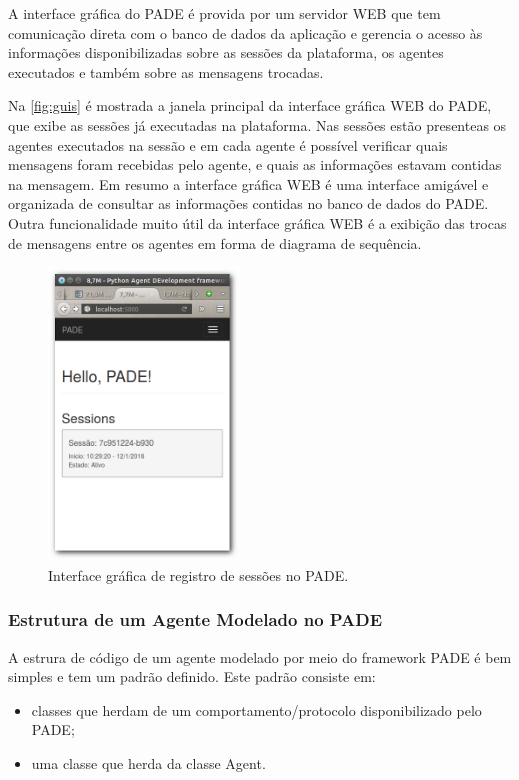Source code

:\documentclass[journal]{IEEEtran}
\begin{document}
A interface gráfica do PADE é provida por um servidor WEB que tem comunicação direta com o banco de dados da aplicação e gerencia o acesso às informações disponibilizadas sobre as sessões da plataforma, os agentes executados e também sobre as mensagens trocadas.

Na  \autoref{fig:guis} é mostrada a janela principal da interface gráfica WEB do PADE, que exibe as sessões já executadas na plataforma. Nas sessões estão presenteas os agentes executados na sessão e em cada agente é possível verificar quais mensagens foram recebidas pelo agente, e quais as informações estavam contidas na mensagem. Em resumo a interface gráfica WEB é uma interface amigável e organizada de consultar as informações contidas no banco de dados do PADE. Outra funcionalidade muito útil da interface gráfica WEB é a exibição das trocas de mensagens entre os agentes em forma de diagrama de sequência.

\begin{figure}[!htb]
        \centering
        \includegraphics[width=2.0in]{Figuras/web_gui.png}
        \caption{\label{fig:guis} Interface gráfica de registro de sessões no PADE.}
\end{figure} 

\subsubsection{Estrutura de um Agente Modelado no PADE}

A estrura de código de um agente modelado por meio do framework PADE é bem simples e tem um padrão definido. Este padrão consiste em:

\begin{itemize}
    \item classes que herdam de um comportamento/protocolo disponibilizado pelo PADE;
    \item uma classe que herda da classe Agent.
\end{itemize}
\end{document}
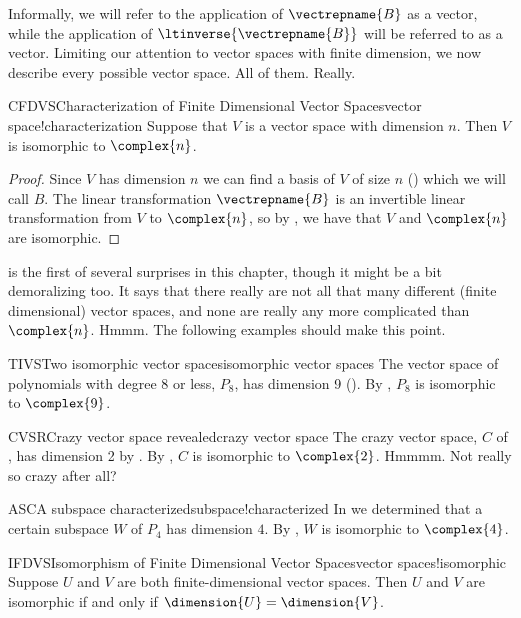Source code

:%
Informally, we will refer to the application of $\vectrepname{B}$ as  a vector, while the application of $\ltinverse{\vectrepname{B}}$ will be referred to as  a vector.
%
%
Limiting our attention to vector spaces with finite dimension, we now describe every possible vector space.  All of them.  Really.
%
\begin{theorem}{CFDVS}{Characterization of Finite Dimensional Vector Spaces}{vector space!characterization}
Suppose that $V$ is a vector space with dimension $n$.  Then $V$ is isomorphic to $\complex{n}$.
\end{theorem}
%
\begin{proof}
%
Since $V$ has dimension $n$ we can find a basis of $V$ of size $n$ () which we will call $B$.  The linear transformation $\vectrepname{B}$ is an invertible linear transformation from $V$ to $\complex{n}$, so by , we have that $V$ and $\complex{n}$ are isomorphic.
%
\end{proof}
%
 is the first of several surprises in this chapter, though it might be a bit demoralizing too.  It says that there really are not all that many different (finite dimensional) vector spaces, and none are really any more complicated than $\complex{n}$.  Hmmm.  The following examples should make this point.
%
\begin{example}{TIVS}{Two isomorphic vector spaces}{isomorphic vector spaces}
The vector space of polynomials with degree 8 or less, $P_8$, has dimension 9 ().  By , $P_8$ is isomorphic to $\complex{9}$.
%
\end{example}
%
\begin{example}{CVSR}{Crazy vector space revealed}{crazy vector space}
The crazy vector space, $C$ of , has dimension 2 by .  By , $C$ is isomorphic to $\complex{2}$.  Hmmmm.  Not really so crazy after all?
%
\end{example}
%
%
\begin{example}{ASC}{A subspace characterized}{subspace!characterized}
In  we determined that a certain subspace $W$ of $P_4$ has dimension $4$.  By , $W$ is isomorphic to $\complex{4}$.
%
\end{example}
%
\begin{theorem}{IFDVS}{Isomorphism of Finite Dimensional Vector Spaces}{vector spaces!isomorphic}
Suppose $U$ and $V$ are both finite-dimensional vector spaces.  Then $U$ and $V$ are isomorphic if and only if $\dimension{U}=\dimension{V}$.
\end{theorem}
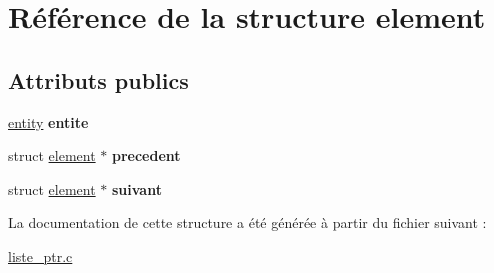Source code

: \hypertarget{structelement}{\section{Référence de la structure element}
\label{structelement}
}
\subsection*{Attributs publics}
\begin{DoxyCompactItemize}
\item 
\hypertarget{structelement_a04472b62bb8a7aa167df4bb3911a4de8}{\hyperlink{structentity}{entity} {\bfseries entite}}\label{structelement_a04472b62bb8a7aa167df4bb3911a4de8}

\item 
\hypertarget{structelement_a550cdb9049ec7d2d976c1649cf643abe}{struct \hyperlink{structelement}{element} $\ast$ {\bfseries precedent}}\label{structelement_a550cdb9049ec7d2d976c1649cf643abe}

\item 
\hypertarget{structelement_a4f1534ded1f9373e0843568bf94ea754}{struct \hyperlink{structelement}{element} $\ast$ {\bfseries suivant}}\label{structelement_a4f1534ded1f9373e0843568bf94ea754}

\end{DoxyCompactItemize}


La documentation de cette structure a été générée à partir du fichier suivant \-:\begin{DoxyCompactItemize}
\item 
\hyperlink{liste__ptr_8c}{liste\-\_\-ptr.\-c}\end{DoxyCompactItemize}
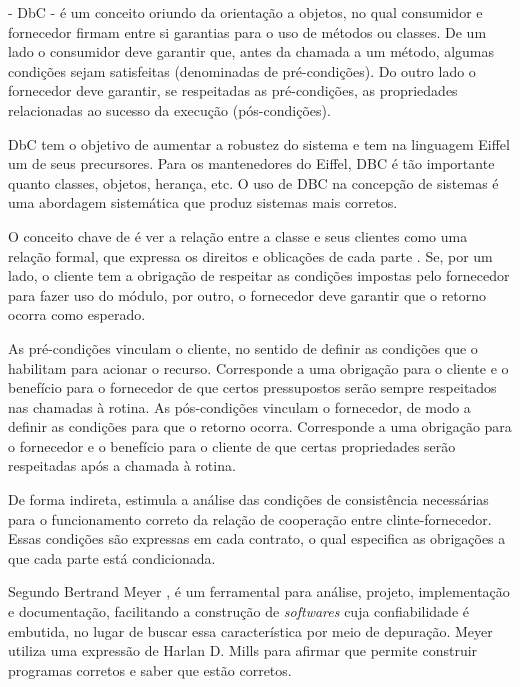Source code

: \cite{meyer1988object}


\designbycontract{} \cite{meyer1992applying} - DbC - é um conceito
oriundo da orientação a objetos, no qual consumidor e fornecedor firmam entre si garantias para
o uso de métodos ou classes. De um lado o consumidor deve garantir que, antes da
chamada a um método, algumas condições sejam satisfeitas (denominadas de pré-condições).
Do outro lado o fornecedor deve garantir, se respeitadas as pré-condições,
as propriedades relacionadas ao sucesso da execução (pós-condições).


DbC tem o objetivo de aumentar a robustez do sistema e tem na linguagem Eiffel
\cite{meyer1988eiffel} um de seus precursores. Para os mantenedores do Eiffel, DBC é
tão importante quanto classes, objetos, herança, etc. O uso de DBC na
concepção de sistemas é uma abordagem sistemática que produz sistemas mais
corretos.

O conceito chave de \designbycontract{} é ver a relação entre a classe e
seus clientes como uma relação formal, que expressa os direitos e oblicações de
cada parte \cite{meyer1997object}. Se, por um lado, o cliente tem a obrigação de
respeitar as condições impostas pelo fornecedor para fazer uso do módulo, por
outro, o fornecedor deve garantir que o retorno ocorra como esperado.

As pré-condições vinculam o cliente, no sentido de definir as condições que
o habilitam para acionar o recurso. Corresponde a uma obrigação para o cliente e
o benefício para o fornecedor \cite{meyer1997object} de que certos
pressupostos serão sempre respeitados nas chamadas à rotina.
As pós-condições vinculam o fornecedor, de modo a definir as condições para que o retorno ocorra.
Corresponde a uma obrigação para o fornecedor e o benefício para o cliente de
que certas propriedades serão respeitadas após a chamada à rotina.

De forma indireta, \designbycontract{} estimula a análise das condições de
consistência necessárias para o funcionamento correto da relação de cooperação entre clinte-fornecedor.
Essas condições são expressas em cada contrato, o qual especifica as obrigações
a que cada parte está condicionada. 

Segundo Bertrand Meyer \cite{meyer1997object}, \designbycontract{} é um
ferramental para análise, projeto, implementação e documentação, facilitando a
construção de \textit{softwares} cuja confiabilidade é embutida, no lugar de
buscar essa característica por meio de depuração. Meyer utiliza uma expressão de
Harlan D. Mills \cite{mills1975new} para afirmar que \designbycontract permite
construir programas corretos e saber que estão corretos.


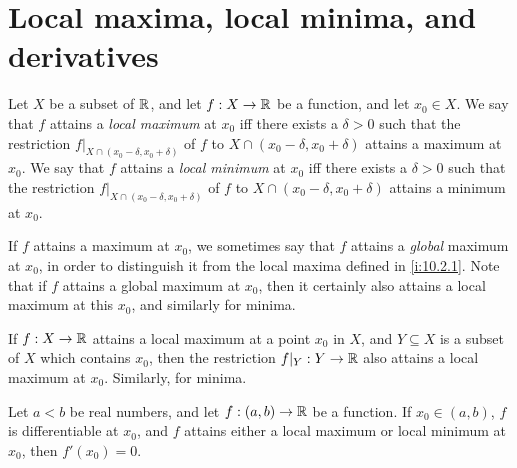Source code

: \section{Local maxima, local minima, and derivatives}\label{i:sec:10.2}

\begin{defn}\label{i:10.2.1}
  Let \(X\) be a subset of \(\mathbb{R}\), and let \(f : X \to \mathbb{R}\) be a function, and let \(x_0 \in X\).
  We say that \(f\) attains a \emph{local maximum} at \(x_0\) iff there exists a \(\delta > 0\) such that the restriction \(f|_{X \cap (x_0 - \delta, x_0 + \delta)}\) of \(f\) to \(X \cap (x_0 - \delta, x_0 + \delta)\) attains a maximum at \(x_0\).
  We say that \(f\) attains a \emph{local minimum} at \(x_0\) iff there exists a \(\delta > 0\) such that the restriction \(f|_{X \cap (x_0 - \delta, x_0 + \delta)}\) of \(f\) to \(X \cap (x_0 - \delta, x_0 + \delta)\) attains a minimum at \(x_0\).
\end{defn}

\begin{rmk}\label{i:10.2.2}
  If \(f\) attains a maximum at \(x_0\), we sometimes say that \(f\) attains a \emph{global} maximum at \(x_0\), in order to distinguish it from the local maxima defined in \cref{i:10.2.1}.
  Note that if \(f\) attains a global maximum at \(x_0\), then it certainly also attains a local maximum at this \(x_0\), and similarly for minima.
\end{rmk}

\setcounter{thm}{4}
\begin{rmk}\label{i:10.2.5}
  If \(f : X \to \mathbb{R}\) attains a local maximum at a point \(x_0\) in \(X\), and \(Y \subseteq X\) is a subset of \(X\) which contains \(x_0\), then the restriction \(f|_Y : Y \to \mathbb{R}\) also attains a local maximum at \(x_0\).
  Similarly, for minima.
\end{rmk}

\begin{prop}\label{i:10.2.6}
  Let \(a < b\) be real numbers, and let \(f : (a, b) \to \mathbb{R}\) be a function.
  If \(x_0 \in (a, b)\), \(f\) is differentiable at \(x_0\), and \(f\) attains either a local maximum or local minimum at \(x_0\), then \(f'(x_0) = 0\).
\end{prop}

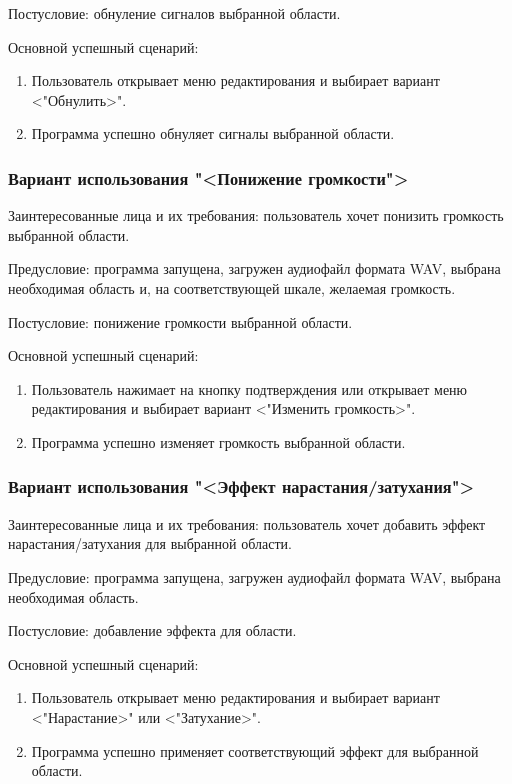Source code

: Постусловие: обнуление сигналов выбранной области.

Основной успешный сценарий:
\begin{enumerate}
	\item Пользователь открывает меню редактирования и выбирает вариант <"Обнулить>".
	\item Программа успешно обнуляет сигналы выбранной области.
\end{enumerate} 

\subsubsection{Вариант использования "<Понижение громкости">}

Заинтересованные лица и их требования: пользователь хочет понизить громкость выбранной области.

Предусловие: программа запущена, загружен аудиофайл формата WAV, выбрана необходимая область и, на соответствующей шкале, желаемая громкость.

Постусловие: понижение громкости выбранной области.

Основной успешный сценарий:
\begin{enumerate}
	\item Пользователь нажимает на кнопку подтверждения или открывает меню редактирования и выбирает вариант <"Изменить громкость>".
	\item Программа успешно изменяет громкость выбранной области.
\end{enumerate} 

\subsubsection{Вариант использования "<Эффект нарастания/затухания">}

Заинтересованные лица и их требования: пользователь хочет добавить эффект нарастания/затухания для выбранной области.

Предусловие: программа запущена, загружен аудиофайл формата WAV, выбрана необходимая область.

Постусловие: добавление эффекта для области.

Основной успешный сценарий:
\begin{enumerate}
	\item Пользователь открывает меню редактирования и выбирает вариант <"Нарастание>" или <"Затухание>".
	\item Программа успешно применяет соответствующий эффект для выбранной области.
\end{enumerate} 

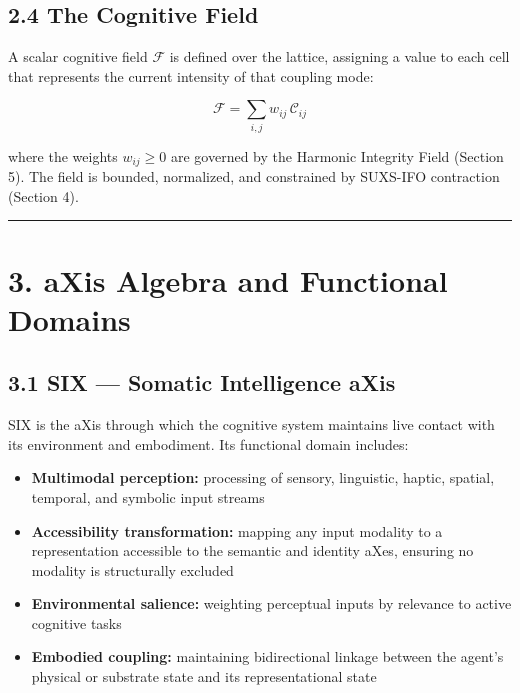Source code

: \subsection{2.4 The Cognitive Field}\label{the-cognitive-field}

A scalar cognitive field \(\mathcal{F}\) is defined over the lattice, assigning a value to each cell that represents the current intensity of that coupling mode:

\[
\mathcal{F} = \sum_{i,j} w_{ij}\, \mathcal{C}_{ij}
\]

where the weights \(w_{ij} \geq 0\) are governed by the Harmonic Integrity Field (Section 5). The field is bounded, normalized, and constrained by SUXS-IFO contraction (Section 4).

\begin{center}\rule{0.5\linewidth}{0.5pt}\end{center}

\section{3. aXis Algebra and Functional Domains}\label{axis-algebra-and-functional-domains}

\subsection{3.1 SIX --- Somatic Intelligence aXis}\label{six-sensorimotor-integration-axis}

SIX is the aXis through which the cognitive system maintains live contact with its environment and embodiment. Its functional domain includes:

\begin{itemize}
\tightlist
\item
  \textbf{Multimodal perception:} processing of sensory, linguistic, haptic, spatial, temporal, and symbolic input streams
\item
  \textbf{Accessibility transformation:} mapping any input modality to a representation accessible to the semantic and identity aXes, ensuring no modality is structurally excluded
\item
  \textbf{Environmental salience:} weighting perceptual inputs by relevance to active cognitive tasks
\item
  \textbf{Embodied coupling:} maintaining bidirectional linkage between the agent's physical or substrate state and its representational state
\end{itemize}

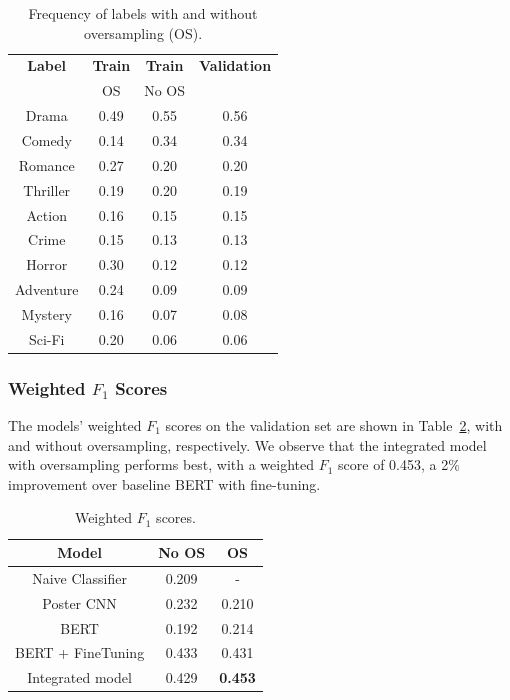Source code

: \documentclass[10pt]{article}
\begin{document}
\begin{table}[h]
\begin{center}
\begin{tabular}{cccc}
\hline \bf Label & \bf Train  & \bf Train  & \bf Validation \\  
& OS & No OS & \\
\hline
Drama & 0.49 &  0.55 & 0.56  \\
Comedy & 0.14 & 0.34 & 0.34\\
Romance & 0.27 & 0.20 & 0.20  \\
Thriller & 0.19 & 0.20 & 0.19 \\
Action & 0.16 &  0.15 & 0.15 \\
Crime & 0.15 & 0.13 & 0.13 \\
Horror & 0.30 & 0.12 & 0.12  \\
Adventure &  0.24 & 0.09 & 0.09  \\
Mystery & 0.16 &  0.07 & 0.08  \\
Sci-Fi & 0.20 & 0.06 & 0.06  \\
\hline
\end{tabular}
\end{center}
\captionsetup{justification=centering}
\caption{\label{FreqTable} Frequency of labels with and without oversampling (OS). }
\end{table}

\subsubsection{Weighted $F_1$ Scores}
The models' weighted $F_1$ scores on the validation set are shown in Table~\ref{F1Table}, with and without oversampling, respectively. We observe that the integrated model with oversampling performs best, with a weighted $F_1$ score of 0.453, a 2\% improvement over baseline BERT with fine-tuning.

\begin{table}[h]
\begin{center}
\begin{tabular}{ccc}
\hline \bf Model & \bf No OS  & \bf OS \\ \hline
Naive Classifier & 0.209 & - \\
Poster CNN & 0.232 & 0.210 \\
BERT & 0.192 & 0.214  \\
BERT + FineTuning & 0.433 & 0.431\\
Integrated model & 0.429 & \bf 0.453 \\
\hline
\end{tabular}
\end{center}
\caption{\label{F1Table} Weighted $F_1$ scores. }
\end{table}
\end{document}
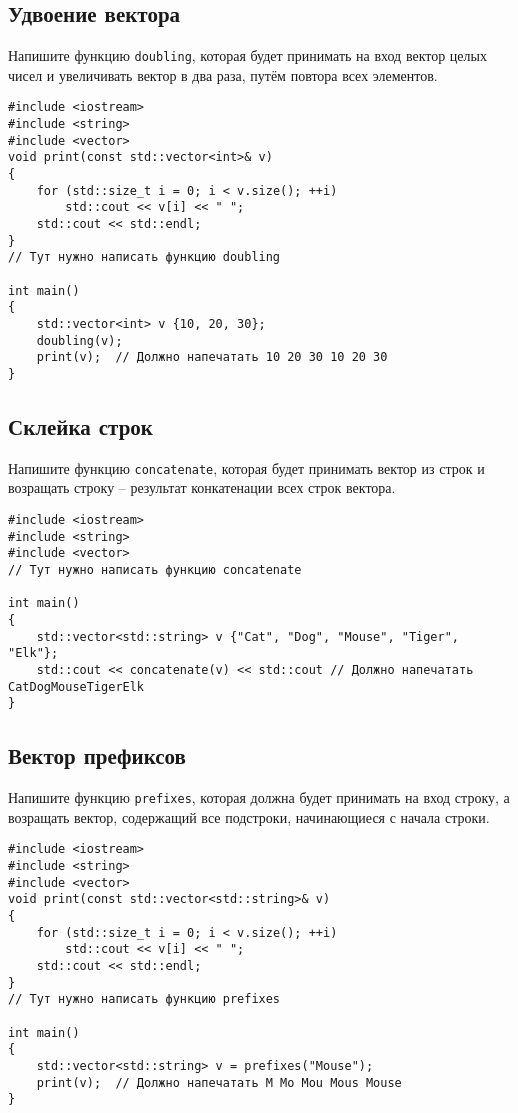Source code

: \documentclass{article}
\begin{document}
\subsection{Удвоение вектора}
Напишите функцию \texttt{doubling}, которая будет принимать на вход вектор целых чисел и увеличивать вектор в два раза, путём повтора всех элементов.
\begin{lstlisting}
#include <iostream>
#include <string>
#include <vector>
void print(const std::vector<int>& v)
{
    for (std::size_t i = 0; i < v.size(); ++i)
        std::cout << v[i] << " ";
    std::cout << std::endl;
}
// Тут нужно написать функцию doubling

int main()
{
    std::vector<int> v {10, 20, 30};
    doubling(v);
    print(v);  // Должно напечатать 10 20 30 10 20 30
}
\end{lstlisting}


\subsection{Склейка строк}
Напишите функцию \texttt{concatenate}, которая будет принимать вектор из строк и возращать строку -- результат конкатенации всех строк вектора.
\begin{lstlisting}
#include <iostream>
#include <string>
#include <vector>
// Тут нужно написать функцию concatenate

int main()
{
	std::vector<std::string> v {"Cat", "Dog", "Mouse", "Tiger", "Elk"};
	std::cout << concatenate(v) << std::cout // Должно напечатать CatDogMouseTigerElk
}
\end{lstlisting}

\subsection{Вектор префиксов}
Напишите функцию \texttt{prefixes}, которая должна будет принимать на вход строку, а возращать вектор, содержащий все подстроки, начинающиеся с начала строки.
\begin{lstlisting}
#include <iostream>
#include <string>
#include <vector>
void print(const std::vector<std::string>& v)
{
    for (std::size_t i = 0; i < v.size(); ++i)
        std::cout << v[i] << " ";
    std::cout << std::endl;
}
// Тут нужно написать функцию prefixes

int main()
{
    std::vector<std::string> v = prefixes("Mouse");
    print(v);  // Должно напечатать M Mo Mou Mous Mouse
}
\end{lstlisting}
\end{document}

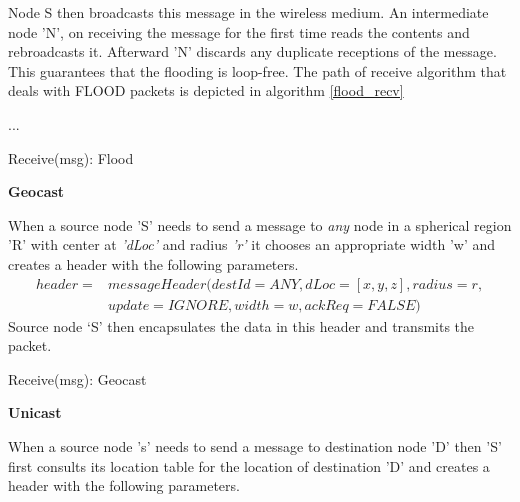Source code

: Node S then broadcasts this message in the wireless medium. An intermediate node 'N', on receiving the message for the first time reads the contents and rebroadcasts it. Afterward 'N' discards any duplicate receptions of the message. This guarantees that the flooding is loop-free.
The path of receive algorithm that deals with FLOOD packets is depicted in algorithm \ref{flood_recv}

\begin{algorithm}
\SetAlgoLined
\DontPrintSemicolon
{}
 { 
}{
    ...
}
\caption{Receive(msg): Flood} \label{flood_recv}
\end{algorithm}

\textbf{Geocast}


When a source node 'S' needs to send a message to \emph{any} node in a spherical region 'R' with center at \emph{'dLoc'} and radius \emph{'r'} it chooses an appropriate width 'w' and creates a header with the following parameters.
\begin{eqnarray*}
header = & messageHeader(destId = ANY, dLoc = [x,y,z], radius = r,\\
    & update = IGNORE, width = w, ackReq = FALSE)
\end{eqnarray*}
Source node `S' then encapsulates the data in this header and transmits the packet.

\begin{algorithm}
\SetAlgoLined
\DontPrintSemicolon
{}


\caption{Receive(msg): Geocast} \label{geocast_recv}
\end{algorithm}

\textbf{Unicast}

When a source node 's' needs to send a message to destination node 'D' then 'S' first consults its location table for the location of destination 'D' and creates a header with the following parameters.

◆ **WHAT TO PRODUCE**
Where the word "функцию" occurs in a line of the records, copy that line.

◆ **TASK OUTPUT**
Напишите функцию \texttt{doubling}, которая будет принимать на вход вектор целых чисел и увеличивать вектор в два раза, путём повтора всех элементов.
// Тут нужно написать функцию doubling
Напишите функцию \texttt{concatenate}, которая будет принимать вектор из строк и возращать строку -- результат конкатенации всех строк вектора.
// Тут нужно написать функцию concatenate
Напишите функцию \texttt{prefixes}, которая должна будет принимать на вход строку, а возращать вектор, содержащий все подстроки, начинающиеся с начала строки.
// Тут нужно написать функцию prefixes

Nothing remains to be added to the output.